Not so fast, cowboy, check back to Fred’s last post. This Janus faced man whore’s shock-horror finding that the situation is so dire (subtext) that news agencies can’t get journalists in to cover the war unless they are embedded with the US army, or roll the dice with local stringers, is being trotted out all over again.

HG

What are you talking about HCG? WHAT? ABOUT WHAT? huh?

Sorry Fred, I was referring to Sanchez in that last post, not you, but I can understand the confuion! :laughing:

For more.

[quote]Sanchez investigation wraps up today
The Corps on Friday was slated to wrap up an investigation into allegations that a corporal in the Individual Ready Reserve who appeared in gay porn films before enlisting solicited more than $12,000 from private organizations by asking them to fund a deployment to Iraq he never made, according to e-mails from the investigating officer forwarded to Marine Corps Times.

Reserve Col. Charles Jones, a staff judge advocate called to Marine Corps Mobilization Command in Kansas City, Mo., on temporary orders that expire Saturday, informed Reserve Cpl. Matt Sanchez of the allegations against him in a March 22 e-mail that advised Sanchez of his rights.

Jones wrote that Sanchez’s participation in porn films was part of the investigation, but that two of the three allegations against him involved lying “to various people, including but not limited to, representatives of the New York City United War Veterans Council and U-Haul Corporation” about deploying to Iraq at the commandant’s request.[/quote]

Note that it’s not his homosexuality on question here, indeed it is a very forward and positive step by the marines, but rather his grubby history of serving the highest bidder.

HG

Well, that does not change the fact that the AP and Reuters retracted their stories nor does it make irrelevant Yon’s comments.
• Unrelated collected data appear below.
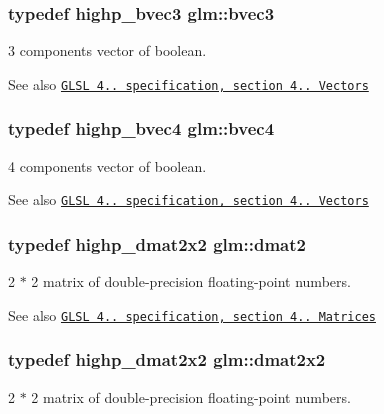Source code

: \subsubsection[{\texorpdfstring{bvec3}{bvec3}}]{\setlength{\rightskip}{0pt plus 5cm}typedef highp\+\_\+bvec3 {\bf glm\+::bvec3}}\hypertarget{group__core__types_ga3f07d6d37fc6fe875170fd5799685bcf}{}\label{group__core__types_ga3f07d6d37fc6fe875170fd5799685bcf}
3 components vector of boolean.

\begin{DoxySeeAlso}{See also}
\href{http://www.opengl.org/registry/doc/GLSLangSpec.4.20.8.pdf}{\tt G\+L\+SL 4.. specification, section 4.. Vectors} 
\end{DoxySeeAlso}
\subsubsection[{\texorpdfstring{bvec4}{bvec4}}]{\setlength{\rightskip}{0pt plus 5cm}typedef highp\+\_\+bvec4 {\bf glm\+::bvec4}}\hypertarget{group__core__types_ga6bb211b3d3bebae3867548d5673ca5cd}{}\label{group__core__types_ga6bb211b3d3bebae3867548d5673ca5cd}
4 components vector of boolean.

\begin{DoxySeeAlso}{See also}
\href{http://www.opengl.org/registry/doc/GLSLangSpec.4.20.8.pdf}{\tt G\+L\+SL 4.. specification, section 4.. Vectors} 
\end{DoxySeeAlso}
\subsubsection[{\texorpdfstring{dmat2}{dmat2}}]{\setlength{\rightskip}{0pt plus 5cm}typedef highp\+\_\+dmat2x2 {\bf glm\+::dmat2}}\hypertarget{group__core__types_gad8c130d26c4cd9a1a831c1a74292a8f6}{}\label{group__core__types_gad8c130d26c4cd9a1a831c1a74292a8f6}
2 $\ast$ 2 matrix of double-\/precision floating-\/point numbers.

\begin{DoxySeeAlso}{See also}
\href{http://www.opengl.org/registry/doc/GLSLangSpec.4.20.8.pdf}{\tt G\+L\+SL 4.. specification, section 4.. Matrices} 
\end{DoxySeeAlso}
\subsubsection[{\texorpdfstring{dmat2x2}{dmat2x2}}]{\setlength{\rightskip}{0pt plus 5cm}typedef highp\+\_\+dmat2x2 {\bf glm\+::dmat2x2}}\hypertarget{group__core__types_gae9932771e11a4f38e21f1136423bab18}{}\label{group__core__types_gae9932771e11a4f38e21f1136423bab18}
2 $\ast$ 2 matrix of double-\/precision floating-\/point numbers.

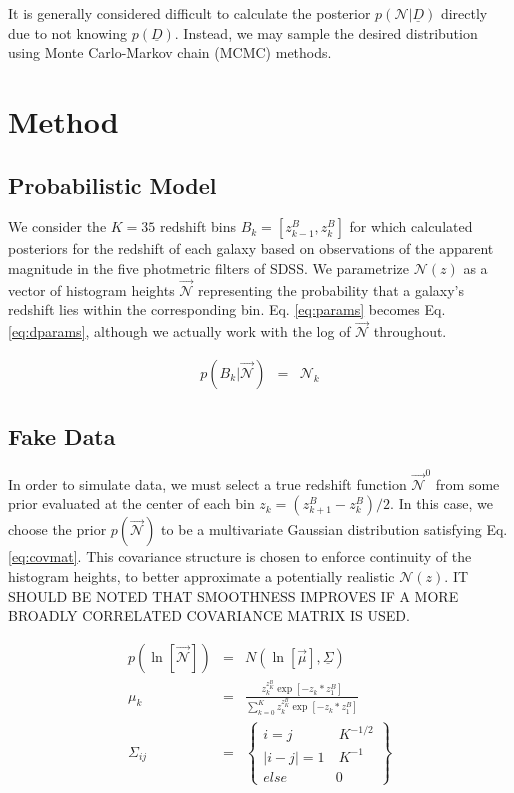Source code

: \documentclass[12pt, onecolumn]{emulateapj}
\newcommand{\textul}{\underline}
\begin{document}
It is generally considered difficult to calculate the posterior $p(\mathcal{N}|\textul{D})$ directly due to not knowing $p(\textul{D})$.  Instead, we may sample the desired distribution using Monte Carlo-Markov chain (MCMC) methods.  

\section{Method}

\subsection{Probabilistic Model}

We consider the $K=35$ redshift bins $B_{k}=[z^{B}_{k-1},z^{B}_{k}]$ for which \citet{she11} calculated posteriors for the redshift of each galaxy based on observations of the apparent magnitude in the five photmetric filters of SDSS.  We parametrize $\mathcal{N}(z)$ as a vector of histogram heights $\vec{\mathcal{N}}$ representing the probability that a galaxy's redshift lies within the corresponding bin.  Eq. \ref{eq:params} becomes Eq. \ref{eq:dparams}, although we actually work with the log of $\vec{\mathcal{N}}$ throughout.  

\begin{eqnarray}
\label{eq:dparams}
p(B_{k}|\vec{\mathcal{N}}) &=& \mathcal{N}_{k}%
\end{eqnarray}

\subsection{Fake Data}
\label{sec:fake}

In order to simulate data, we must select a true redshift function $\vec{\mathcal{N}}^{0}$ from some prior evaluated at the center of each bin $z_{k}=(z_{k+1}^{B}-z_{k}^{B})/2$.  In this case, we choose the prior $p(\vec{\mathcal{N}})$ to be a multivariate Gaussian distribution satisfying Eq. \ref{eq:covmat}.  This covariance structure is chosen to enforce continuity of the histogram heights, to better approximate a potentially realistic $\mathcal{N}(z)$.  IT SHOULD BE NOTED THAT SMOOTHNESS IMPROVES IF A MORE BROADLY CORRELATED COVARIANCE MATRIX IS USED.

\begin{mathletters}
\begin{eqnarray}
\label{eq:covmat}
p(\ln[\vec{\mathcal{N}}]) &=& N(\ln[\vec{\mu}],\textul{\Sigma})\\
\mu_{k} &=& \frac{z_{k}^{z_{K}^{B}}\exp[-z_{k}*z_{1}^{B}]}{\sum_{k=0}^{K}z_{k}^{z_{K}^{B}}\exp[-z_{k}*z_{1}^{B}]}\nonumber\\
\Sigma_{ij} &=& \left\{\begin{array}{cc}i=j&\ K^{-1/2}\\|i-j|=1&\ K^{-1}\\else&0\end{array}\right\}\nonumber
\end{eqnarray}
\end{mathletters}
\end{document}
Anyway, I for one am thrilled that Sanchez is “on top” of things and that he is getting paid $200 a pop for giving the Democrats what they want. Since Bush is doing that for the whole country but on a much higher pay scale, I can hardly imagine why you or any others would want to complain, eh? What’s that you say? HUH? WHAT?

“The mere existence of spectacular pictures of explosions should be a warning sign,” Mr. Sanchez said.

A lot of people might take that observation the wrong way.

I wasn’t aware that was what “an excellent top” did for 200/250 bucks in or out call, but always willing to defer to the voice of experience.

As for “they’re cooking babies agin” Yon, perhaps you could point out how my neat summary failed to gather him in the net?

I repeat:

Buly oh for the surge, eh what?

HG

[quote]“The mere existence of spectacular pictures of explosions should be a warning sign,” Mr. Sanchez said.

A lot of people might take that observation the wrong way.[/quote]

haha. The earth moved. Was it good for you too? haha Every day is like the Fourth of July… Why would that be bad?